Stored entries
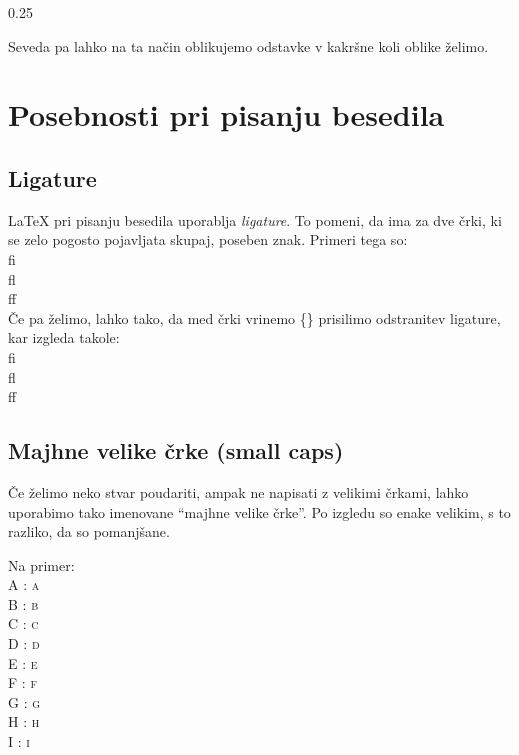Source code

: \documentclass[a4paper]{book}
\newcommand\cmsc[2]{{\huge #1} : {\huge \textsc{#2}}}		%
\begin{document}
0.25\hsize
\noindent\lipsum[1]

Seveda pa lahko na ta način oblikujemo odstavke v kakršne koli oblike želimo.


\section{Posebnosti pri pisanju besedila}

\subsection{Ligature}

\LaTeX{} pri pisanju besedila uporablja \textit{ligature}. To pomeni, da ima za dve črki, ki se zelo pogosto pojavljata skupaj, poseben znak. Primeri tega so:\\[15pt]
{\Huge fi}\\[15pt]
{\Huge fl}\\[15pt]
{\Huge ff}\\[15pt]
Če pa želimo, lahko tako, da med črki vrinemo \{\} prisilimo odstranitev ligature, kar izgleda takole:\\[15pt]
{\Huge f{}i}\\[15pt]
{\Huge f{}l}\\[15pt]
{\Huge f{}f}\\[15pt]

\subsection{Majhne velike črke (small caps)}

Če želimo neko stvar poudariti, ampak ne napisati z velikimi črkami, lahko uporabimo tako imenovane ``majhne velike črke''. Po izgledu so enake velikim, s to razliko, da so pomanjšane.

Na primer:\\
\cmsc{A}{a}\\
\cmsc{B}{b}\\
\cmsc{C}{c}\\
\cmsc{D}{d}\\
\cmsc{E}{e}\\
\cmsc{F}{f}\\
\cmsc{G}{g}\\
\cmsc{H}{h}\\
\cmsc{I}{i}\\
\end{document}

◆ Your objective: Output all of the entries verbatim, leaving out any images.

◆ Answer section:
Source code

: \documentclass[a4paper]{book}
\newcommand\cmsc[2]{{\huge #1} : {\huge \textsc{#2}}}		%
\begin{document}
0.25\hsize
\noindent\lipsum[1]

Seveda pa lahko na ta način oblikujemo odstavke v kakršne koli oblike želimo.


\section{Posebnosti pri pisanju besedila}

\subsection{Ligature}

\LaTeX{} pri pisanju besedila uporablja \textit{ligature}. To pomeni, da ima za dve črki, ki se zelo pogosto pojavljata skupaj, poseben znak. Primeri tega so:\\[15pt]
{\Huge fi}\\[15pt]
{\Huge fl}\\[15pt]
{\Huge ff}\\[15pt]
Če pa želimo, lahko tako, da med črki vrinemo \{\} prisilimo odstranitev ligature, kar izgleda takole:\\[15pt]
{\Huge f{}i}\\[15pt]
{\Huge f{}l}\\[15pt]
{\Huge f{}f}\\[15pt]

\subsection{Majhne velike črke (small caps)}

Če želimo neko stvar poudariti, ampak ne napisati z velikimi črkami, lahko uporabimo tako imenovane ``majhne velike črke''. Po izgledu so enake velikim, s to razliko, da so pomanjšane.

Na primer:\\
\cmsc{A}{a}\\
\cmsc{B}{b}\\
\cmsc{C}{c}\\
\cmsc{D}{d}\\
\cmsc{E}{e}\\
\cmsc{F}{f}\\
\cmsc{G}{g}\\
\cmsc{H}{h}\\
\cmsc{I}{i}\\
\end{document}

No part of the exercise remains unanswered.